> [YOUR ASSIGNMENT]:
Print the data below verbatim, minus images.

(Source texts of formatted documents)

◆ ◆ ◆ ◆ ◆ ◆ ◆

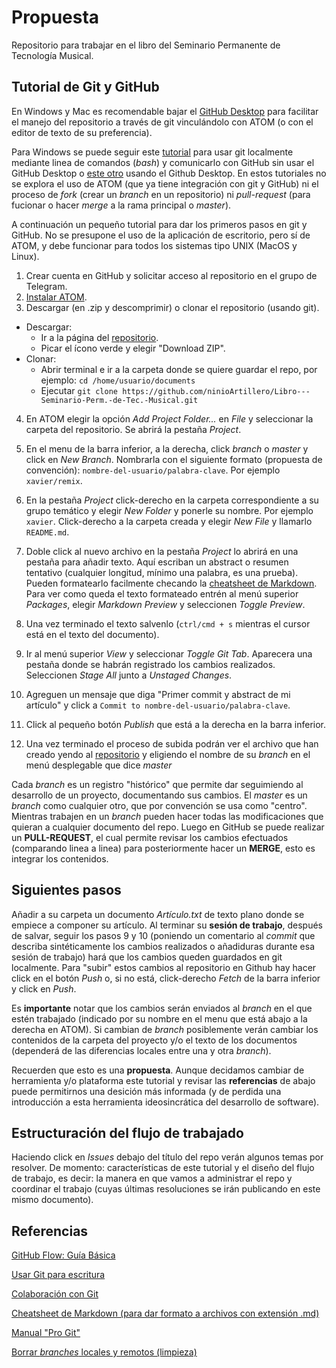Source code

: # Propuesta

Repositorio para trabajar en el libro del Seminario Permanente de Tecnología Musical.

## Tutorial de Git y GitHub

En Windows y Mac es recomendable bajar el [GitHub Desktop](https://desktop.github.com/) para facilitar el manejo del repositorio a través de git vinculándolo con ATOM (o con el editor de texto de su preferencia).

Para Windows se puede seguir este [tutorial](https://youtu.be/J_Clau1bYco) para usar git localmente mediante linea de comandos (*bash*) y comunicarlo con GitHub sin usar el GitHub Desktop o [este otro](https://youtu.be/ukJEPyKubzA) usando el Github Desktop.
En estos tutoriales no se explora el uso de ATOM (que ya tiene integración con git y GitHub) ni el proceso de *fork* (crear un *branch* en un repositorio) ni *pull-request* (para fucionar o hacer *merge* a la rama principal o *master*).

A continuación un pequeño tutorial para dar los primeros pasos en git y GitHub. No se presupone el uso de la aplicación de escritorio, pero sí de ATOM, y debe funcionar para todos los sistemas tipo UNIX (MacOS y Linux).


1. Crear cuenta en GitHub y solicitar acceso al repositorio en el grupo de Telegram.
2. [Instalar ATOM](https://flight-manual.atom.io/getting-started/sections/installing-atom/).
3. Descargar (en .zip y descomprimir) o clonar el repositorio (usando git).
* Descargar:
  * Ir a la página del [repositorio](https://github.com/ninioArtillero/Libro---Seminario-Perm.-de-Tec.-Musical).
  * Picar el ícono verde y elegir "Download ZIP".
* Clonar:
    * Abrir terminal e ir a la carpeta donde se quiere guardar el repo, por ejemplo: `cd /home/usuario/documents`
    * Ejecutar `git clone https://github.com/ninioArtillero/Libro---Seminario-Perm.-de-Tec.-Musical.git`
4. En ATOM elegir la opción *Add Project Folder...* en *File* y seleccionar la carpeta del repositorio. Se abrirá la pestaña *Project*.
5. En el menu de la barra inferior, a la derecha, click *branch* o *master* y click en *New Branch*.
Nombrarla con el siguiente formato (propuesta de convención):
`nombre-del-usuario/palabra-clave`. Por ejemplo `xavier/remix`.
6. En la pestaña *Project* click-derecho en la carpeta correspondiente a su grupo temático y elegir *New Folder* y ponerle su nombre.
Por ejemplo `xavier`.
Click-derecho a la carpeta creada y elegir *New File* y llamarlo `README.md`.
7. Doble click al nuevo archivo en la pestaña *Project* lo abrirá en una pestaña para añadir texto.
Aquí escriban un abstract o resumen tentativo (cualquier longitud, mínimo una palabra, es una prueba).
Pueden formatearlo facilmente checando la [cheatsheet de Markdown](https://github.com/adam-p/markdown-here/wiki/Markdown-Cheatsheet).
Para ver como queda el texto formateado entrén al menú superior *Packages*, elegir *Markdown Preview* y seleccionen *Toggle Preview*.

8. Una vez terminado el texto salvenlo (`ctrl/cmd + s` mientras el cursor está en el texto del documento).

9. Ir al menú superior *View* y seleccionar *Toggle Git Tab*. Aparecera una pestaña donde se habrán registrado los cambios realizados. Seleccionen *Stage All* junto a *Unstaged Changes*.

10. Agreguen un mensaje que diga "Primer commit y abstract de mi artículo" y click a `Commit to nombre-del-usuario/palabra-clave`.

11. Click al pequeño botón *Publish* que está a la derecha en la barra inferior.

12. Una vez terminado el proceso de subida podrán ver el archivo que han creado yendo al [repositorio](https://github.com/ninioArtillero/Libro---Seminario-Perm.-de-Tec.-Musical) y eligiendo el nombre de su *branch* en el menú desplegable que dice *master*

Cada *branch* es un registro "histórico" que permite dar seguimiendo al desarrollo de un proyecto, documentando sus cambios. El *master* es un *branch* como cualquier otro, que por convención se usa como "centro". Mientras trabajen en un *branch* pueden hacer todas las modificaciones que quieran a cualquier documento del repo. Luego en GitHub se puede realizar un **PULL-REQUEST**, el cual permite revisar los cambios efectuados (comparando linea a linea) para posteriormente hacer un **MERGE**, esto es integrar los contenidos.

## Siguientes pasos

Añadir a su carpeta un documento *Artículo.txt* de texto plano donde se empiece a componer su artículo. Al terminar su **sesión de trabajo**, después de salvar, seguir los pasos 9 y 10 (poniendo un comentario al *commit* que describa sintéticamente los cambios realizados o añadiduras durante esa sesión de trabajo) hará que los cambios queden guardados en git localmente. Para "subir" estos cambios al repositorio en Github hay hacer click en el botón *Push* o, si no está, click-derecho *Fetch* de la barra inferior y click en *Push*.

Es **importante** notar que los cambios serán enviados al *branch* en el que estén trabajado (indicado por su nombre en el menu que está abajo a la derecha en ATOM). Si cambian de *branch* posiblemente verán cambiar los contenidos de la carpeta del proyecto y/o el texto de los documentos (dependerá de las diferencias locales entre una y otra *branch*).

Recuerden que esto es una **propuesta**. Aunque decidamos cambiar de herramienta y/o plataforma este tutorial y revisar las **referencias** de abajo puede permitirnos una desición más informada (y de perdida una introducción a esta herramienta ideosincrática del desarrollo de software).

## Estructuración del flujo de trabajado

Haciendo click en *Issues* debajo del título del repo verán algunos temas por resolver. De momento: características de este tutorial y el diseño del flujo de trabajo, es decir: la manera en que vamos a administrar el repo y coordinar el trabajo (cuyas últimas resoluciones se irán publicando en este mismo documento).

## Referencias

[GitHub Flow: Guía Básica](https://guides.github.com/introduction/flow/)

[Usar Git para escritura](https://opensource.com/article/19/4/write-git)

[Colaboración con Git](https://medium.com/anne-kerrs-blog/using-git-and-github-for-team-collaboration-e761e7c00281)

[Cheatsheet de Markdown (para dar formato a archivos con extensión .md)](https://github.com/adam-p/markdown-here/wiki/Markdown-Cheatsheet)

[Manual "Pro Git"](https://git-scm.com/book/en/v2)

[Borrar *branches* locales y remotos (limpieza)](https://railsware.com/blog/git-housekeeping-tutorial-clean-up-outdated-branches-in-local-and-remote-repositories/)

◆ ◆ ◆ ◆ ◆ ◆ ◆

> [EXERCISE RESULT]:
Source code

: # Propuesta

Repositorio para trabajar en el libro del Seminario Permanente de Tecnología Musical.

## Tutorial de Git y GitHub

En Windows y Mac es recomendable bajar el [GitHub Desktop](https://desktop.github.com/) para facilitar el manejo del repositorio a través de git vinculándolo con ATOM (o con el editor de texto de su preferencia).

Para Windows se puede seguir este [tutorial](https://youtu.be/J_Clau1bYco) para usar git localmente mediante linea de comandos (*bash*) y comunicarlo con GitHub sin usar el GitHub Desktop o [este otro](https://youtu.be/ukJEPyKubzA) usando el Github Desktop.
En estos tutoriales no se explora el uso de ATOM (que ya tiene integración con git y GitHub) ni el proceso de *fork* (crear un *branch* en un repositorio) ni *pull-request* (para fucionar o hacer *merge* a la rama principal o *master*).

A continuación un pequeño tutorial para dar los primeros pasos en git y GitHub. No se presupone el uso de la aplicación de escritorio, pero sí de ATOM, y debe funcionar para todos los sistemas tipo UNIX (MacOS y Linux).


1. Crear cuenta en GitHub y solicitar acceso al repositorio en el grupo de Telegram.
2. [Instalar ATOM](https://flight-manual.atom.io/getting-started/sections/installing-atom/).
3. Descargar (en .zip y descomprimir) o clonar el repositorio (usando git).
* Descargar:
  * Ir a la página del [repositorio](https://github.com/ninioArtillero/Libro---Seminario-Perm.-de-Tec.-Musical).
  * Picar el ícono verde y elegir "Download ZIP".
* Clonar:
    * Abrir terminal e ir a la carpeta donde se quiere guardar el repo, por ejemplo: `cd /home/usuario/documents`
    * Ejecutar `git clone https://github.com/ninioArtillero/Libro---Seminario-Perm.-de-Tec.-Musical.git`
4. En ATOM elegir la opción *Add Project Folder...* en *File* y seleccionar la carpeta del repositorio. Se abrirá la pestaña *Project*.
5. En el menu de la barra inferior, a la derecha, click *branch* o *master* y click en *New Branch*.
Nombrarla con el siguiente formato (propuesta de convención):
`nombre-del-usuario/palabra-clave`. Por ejemplo `xavier/remix`.
6. En la pestaña *Project* click-derecho en la carpeta correspondiente a su grupo temático y elegir *New Folder* y ponerle su nombre.
Por ejemplo `xavier`.
Click-derecho a la carpeta creada y elegir *New File* y llamarlo `README.md`.
7. Doble click al nuevo archivo en la pestaña *Project* lo abrirá en una pestaña para añadir texto.
Aquí escriban un abstract o resumen tentativo (cualquier longitud, mínimo una palabra, es una prueba).
Pueden formatearlo facilmente checando la [cheatsheet de Markdown](https://github.com/adam-p/markdown-here/wiki/Markdown-Cheatsheet).
Para ver como queda el texto formateado entrén al menú superior *Packages*, elegir *Markdown Preview* y seleccionen *Toggle Preview*.

8. Una vez terminado el texto salvenlo (`ctrl/cmd + s` mientras el cursor está en el texto del documento).

9. Ir al menú superior *View* y seleccionar *Toggle Git Tab*. Aparecera una pestaña donde se habrán registrado los cambios realizados. Seleccionen *Stage All* junto a *Unstaged Changes*.

10. Agreguen un mensaje que diga "Primer commit y abstract de mi artículo" y click a `Commit to nombre-del-usuario/palabra-clave`.

11. Click al pequeño botón *Publish* que está a la derecha en la barra inferior.

12. Una vez terminado el proceso de subida podrán ver el archivo que han creado yendo al [repositorio](https://github.com/ninioArtillero/Libro---Seminario-Perm.-de-Tec.-Musical) y eligiendo el nombre de su *branch* en el menú desplegable que dice *master*

Cada *branch* es un registro "histórico" que permite dar seguimiendo al desarrollo de un proyecto, documentando sus cambios. El *master* es un *branch* como cualquier otro, que por convención se usa como "centro". Mientras trabajen en un *branch* pueden hacer todas las modificaciones que quieran a cualquier documento del repo. Luego en GitHub se puede realizar un **PULL-REQUEST**, el cual permite revisar los cambios efectuados (comparando linea a linea) para posteriormente hacer un **MERGE**, esto es integrar los contenidos.

## Siguientes pasos

Añadir a su carpeta un documento *Artículo.txt* de texto plano donde se empiece a componer su artículo. Al terminar su **sesión de trabajo**, después de salvar, seguir los pasos 9 y 10 (poniendo un comentario al *commit* que describa sintéticamente los cambios realizados o añadiduras durante esa sesión de trabajo) hará que los cambios queden guardados en git localmente. Para "subir" estos cambios al repositorio en Github hay hacer click en el botón *Push* o, si no está, click-derecho *Fetch* de la barra inferior y click en *Push*.

Es **importante** notar que los cambios serán enviados al *branch* en el que estén trabajado (indicado por su nombre en el menu que está abajo a la derecha en ATOM). Si cambian de *branch* posiblemente verán cambiar los contenidos de la carpeta del proyecto y/o el texto de los documentos (dependerá de las diferencias locales entre una y otra *branch*).

Recuerden que esto es una **propuesta**. Aunque decidamos cambiar de herramienta y/o plataforma este tutorial y revisar las **referencias** de abajo puede permitirnos una desición más informada (y de perdida una introducción a esta herramienta ideosincrática del desarrollo de software).

## Estructuración del flujo de trabajado

Haciendo click en *Issues* debajo del título del repo verán algunos temas por resolver. De momento: características de este tutorial y el diseño del flujo de trabajo, es decir: la manera en que vamos a administrar el repo y coordinar el trabajo (cuyas últimas resoluciones se irán publicando en este mismo documento).

## Referencias

[GitHub Flow: Guía Básica](https://guides.github.com/introduction/flow/)

[Usar Git para escritura](https://opensource.com/article/19/4/write-git)

[Colaboración con Git](https://medium.com/anne-kerrs-blog/using-git-and-github-for-team-collaboration-e761e7c00281)

[Cheatsheet de Markdown (para dar formato a archivos con extensión .md)](https://github.com/adam-p/markdown-here/wiki/Markdown-Cheatsheet)

[Manual "Pro Git"](https://git-scm.com/book/en/v2)

[Borrar *branches* locales y remotos (limpieza)](https://railsware.com/blog/git-housekeeping-tutorial-clean-up-outdated-branches-in-local-and-remote-repositories/)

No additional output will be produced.